A rather interesting finding from analyzing the censorship events of the 2,408 WCUs in our corpus is the number of re-occurring censorship actions, that is, censorship of manuscripts that have been already censored. In other words, these are the cases where the same WCU (a single or a bounded set of CUs) has been submitted for approval to the same or a different censor at various times and locations. Of the 2,408 WCUs, 992 WCUs (41%) were censored more than once (see the distribution in Table 4). For example, the WCU - PARIS BN Velins 908 (identified by the shelf number F 73304) has been censored on four different occasions by four different censors, according to this manuscript’s record in the catalogue. It bears Luigi da Bologna’s signature from 1599, Camillo Jagel’s signature from 1623, Renato de Modena’s from 1626 and Girolamo da Durazzano’s from 1640. WCU - Moscow - Russian State Library, Ms.
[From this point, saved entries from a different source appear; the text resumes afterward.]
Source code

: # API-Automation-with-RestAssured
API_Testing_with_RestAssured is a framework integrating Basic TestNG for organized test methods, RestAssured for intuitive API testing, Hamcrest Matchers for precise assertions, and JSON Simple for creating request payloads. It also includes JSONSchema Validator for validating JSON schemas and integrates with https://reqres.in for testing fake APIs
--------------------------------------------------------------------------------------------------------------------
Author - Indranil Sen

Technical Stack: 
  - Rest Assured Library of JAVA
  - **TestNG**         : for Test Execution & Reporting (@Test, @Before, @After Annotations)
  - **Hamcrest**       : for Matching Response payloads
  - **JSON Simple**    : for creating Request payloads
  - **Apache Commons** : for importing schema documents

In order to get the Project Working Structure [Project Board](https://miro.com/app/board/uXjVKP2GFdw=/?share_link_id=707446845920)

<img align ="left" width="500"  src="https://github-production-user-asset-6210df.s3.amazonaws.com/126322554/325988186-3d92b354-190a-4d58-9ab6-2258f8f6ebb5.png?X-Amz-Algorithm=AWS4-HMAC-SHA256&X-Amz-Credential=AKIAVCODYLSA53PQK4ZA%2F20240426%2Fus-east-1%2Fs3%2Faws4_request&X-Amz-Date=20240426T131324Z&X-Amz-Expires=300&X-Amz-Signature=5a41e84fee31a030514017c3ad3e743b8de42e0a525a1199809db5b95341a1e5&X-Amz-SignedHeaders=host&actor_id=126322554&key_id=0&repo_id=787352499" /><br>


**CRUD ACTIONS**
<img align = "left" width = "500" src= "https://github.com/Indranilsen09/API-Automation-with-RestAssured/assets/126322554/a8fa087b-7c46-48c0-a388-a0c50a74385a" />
Guenzburg 147 (F 6831), on the other hand, records Girolamo da Durazzano’s signature, twice: once from 1640 and then from 1641, which suggests that this manuscript was censored in two consecutive years by the same censor (this manuscript has an earlier third signature by Renato de Modena from 1626).
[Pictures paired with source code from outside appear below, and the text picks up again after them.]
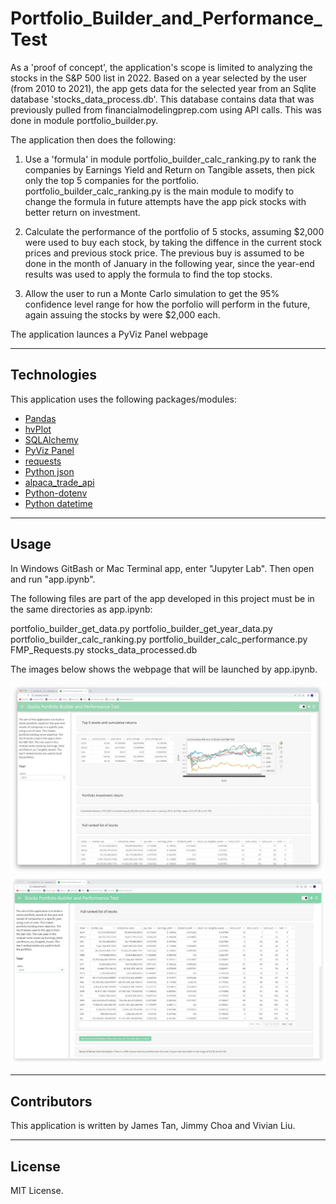 # Portfolio_Builder_and_Performance_Test

As a 'proof of concept', the application's scope is limited to analyzing the stocks in the S&P 500 list in 2022. Based on a year selected by the user (from 2010 to 2021), the app gets data for the selected year from an Sqlite database 'stocks_data_process.db'. This database contains data that was previously pulled from financialmodelingprep.com using API calls. This was done in module portfolio_builder.py.

The application then does the following:

1. Use a 'formula' in module portfolio_builder_calc_ranking.py to rank the companies by Earnings Yield and Return on Tangible assets, then pick only the top 5 companies for the portfolio. portfolio_builder_calc_ranking.py is the main module to modify to change the formula in future attempts have the app pick stocks with better return on investment.

2. Calculate the performance of the portfolio of 5 stocks, assuming $2,000 were used to buy each stock, by taking the diffence in the current stock prices and previous stock price. The previous buy is assumed to be done in the month of January in the following year, since the year-end results was used to apply the formula to find the top stocks.

3. Allow the user to run a Monte Carlo simulation to get the 95% confidence level range for how the porfolio will perform in the future, again assuing the stocks by were $2,000 each.

The application launces a PyViz Panel webpage

---

## Technologies

This application uses the following packages/modules:

* [Pandas](https://github.com/pandas-dev/pandas)
* [hvPlot](https://hvplot.holoviz.org)
* [SQLAlchemy](https://www.sqlalchemy.org/)
* [PyViz Panel](https://panel.holoviz.org/index.html)
* [requests](https://pypi.org/project/requests/)
* [Python json](https://docs.python.org/3/library/json.html)
* [alpaca_trade_api](https://alpaca.markets/deprecated/docs/api-documentation/)
* [Python-dotenv](https://pypi.org/project/python-dotenv/)
* [Python datetime](https://docs.python.org/3/library/datetime.html)

---

## Usage

In Windows GitBash or Mac Terminal app, enter "Jupyter Lab". Then open and run "app.ipynb".

The following files are part of the app developed in this project must be in the same directories as app.ipynb:

portfolio_builder_get_data.py
portfolio_builder_get_year_data.py
portfolio_builder_calc_ranking.py
portfolio_builder_calc_performance.py
FMP_Requests.py
stocks_data_processed.db

The images below shows the webpage that will be launched by app.ipynb.

![application GUI](images/image1.png)
![application GUI](images/image2.png)

---

## Contributors

This application is written by James Tan, Jimmy Choa and Vivian Liu.

---

## License

MIT License.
The fact that Hebrew printed books have undergone repeated censorship is well known as is mentioned, for example, in a study by Baruchson-Arbib and Prebor (2007). What we are showing in our study is that a) the repeated censorship occurs in handwritten books as well, and more importantly b) that its scope is quite substantial: in total, for the 2,408 censored manuscripts (the WCUs) in our study, compared to an expected 2,408 censorship events (CEs) (one for each), 3,850 distinct CEs are registered for these manuscripts, i.e. 1,442 additional, repeated CEs (see Table 4). This finding may indicate that the repeated censorship phenomenon cannot be explained only by sporadic actions by local censors, and that much more weight should be attributed to other, more general, explanations that were given to that phenomenon.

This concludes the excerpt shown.